What a shame that Witness cannot articulate Katy’s intent."



I apologise profusely for the crimes I committed against the English language in writing this article. It is not within my power to apologise on behalf of Superfruit for the crimes against fashion Scott and Mitch commit in their endlessly stylish music videos. Check them out if you like.

"Two parts funk-pop to one part strawberry daiquiri, Future Friends ably and joyfully balances a diversity of flavours with a common palate. Here it’s frothier, there it’s fizzier, everywhere it’s appealingly light on its feet. Superfruit have found themselves an eminently flattering pastel sweetness, and goodness do they ride it."



It's a tale as old as time.
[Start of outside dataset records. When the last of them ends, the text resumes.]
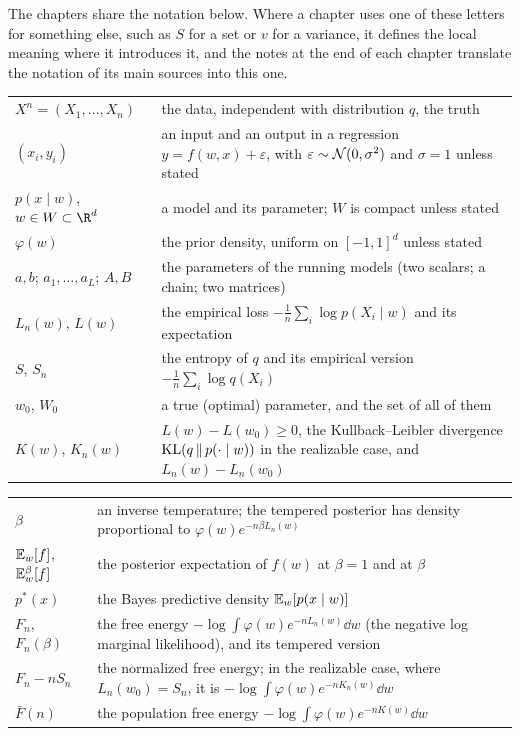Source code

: 
The chapters share the notation below. Where a chapter uses one of these letters for something else, such as $S$ for a set or $v$ for a variance, it defines the local meaning where it introduces it, and the notes at the end of each chapter translate the notation of its main sources into this one.


\begin{tabular}{@{}p{}p{}@{}}
$X^n=(X_1,\dots,X_n)$ & the data, independent with distribution $q$, the truth \\
$(x_i,y_i)$ & an input and an output in a regression $y=f(w,x)+\varepsilon$, with $\varepsilon\sim\Normal(0,\sigma^2)$ and $\sigma=1$ unless stated \\
$p(x\mid w)$, $w\in W\subset\R^d$ & a model and its parameter; $W$ is compact unless stated \\
$\varphi(w)$ & the prior density, uniform on $[-1,1]^d$ unless stated \\
$a,b$; $a_1,\dots,a_L$; $A,B$ & the parameters of the running models (two scalars; a chain; two matrices) \\
$L_n(w)$, $L(w)$ & the empirical loss $-\frac1n\sum_i\log p(X_i\mid w)$ and its expectation \\
$S$, $S_n$ & the entropy of $q$ and its empirical version $-\frac1n\sum_i\log q(X_i)$ \\
$w_0$, $W_0$ & a true (optimal) parameter, and the set of all of them \\
$K(w)$, $K_n(w)$ & $L(w)-L(w_0)\ge0$, the Kullback--Leibler divergence $\KL(q\,\|\,p(\cdot\mid w))$ in the realizable case, and $L_n(w)-L_n(w_0)$
\end{tabular}


\begin{tabular}{@{}p{}p{}@{}}
$\beta$ & an inverse temperature; the tempered posterior has density proportional to $\varphi(w)e^{-n\beta L_n(w)}$ \\
$\Ew{f}$, $\Ewb{f}$ & the posterior expectation of $f(w)$ at $\beta=1$ and at $\beta$ \\
$p^*(x)$ & the Bayes predictive density $\Ew{p(x\mid w)}$ \\
$F_n$, $F_n(\beta)$ & the free energy $-\log\int\varphi(w)e^{-nL_n(w)}\dd w$ (the negative log marginal likelihood), and its tempered version \\
$F_n-nS_n$ & the normalized free energy; in the realizable case, where $L_n(w_0)=S_n$, it is $-\log\int\varphi(w)e^{-nK_n(w)}\dd w$ \\
$\bar F(n)$ & the population free energy $-\log\int\varphi(w)e^{-nK(w)}\dd w$
\end{tabular}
A classically trained musician tires of the limitations of their accustomed milieu, steps leftwards into pop music, and proceeds to tear it up. She soars high in the sky, like a bird but also like a cloud I guess.

Full disclosure: I prioritised assonance over common sense in naming this accolade.

"A selection of smart and supple arrangements flatters Kate’s hits and underrated gems alike, fetched from all corners of that bouncy indie-alt-pop triangle so many inhabit. As with the rest of her prodigious discography, she ricochets wildly up and down the spectrum from Serious Musician to utter dork for a spectacularly eclectic night of entertainment."



Wherein I am overly bitchy about country music and also the country: 

"Whiskey-smooth and pleasingly polished, Kacey Musgraves is exactly what we need: relaxed, focused, unfettered. Pageant Material coaxes a clear-eyed sweetness from her Texas twang, slipping by with the serenity of complete confidence in oneself and one’s abilities. It is a refreshingly minty julep oasis in an inhospitable wasteland of racism and cows; a beacon shining through the dusty gloom.

When our queen and saviour the mighty Beyoncé passes by, exquisite roses bloom and blossom in her wake. Plainest water transforms to richest wine upon grazing her lips. Though she does not operate at the same continuum-warping magnitude, Kacey enjoys her own special power. At the merest brushing of her guitar strings, hackneyed platitudes are somehow fresh and new again."



If I were to be so bold as to summarise my own work in two words, they would be 'whoopsie' and 'daisy.' I sat down at my keyboard one warm February afternoon to work my magic, but what appeared on the screen was not even remotely related to James Blake and his very good album.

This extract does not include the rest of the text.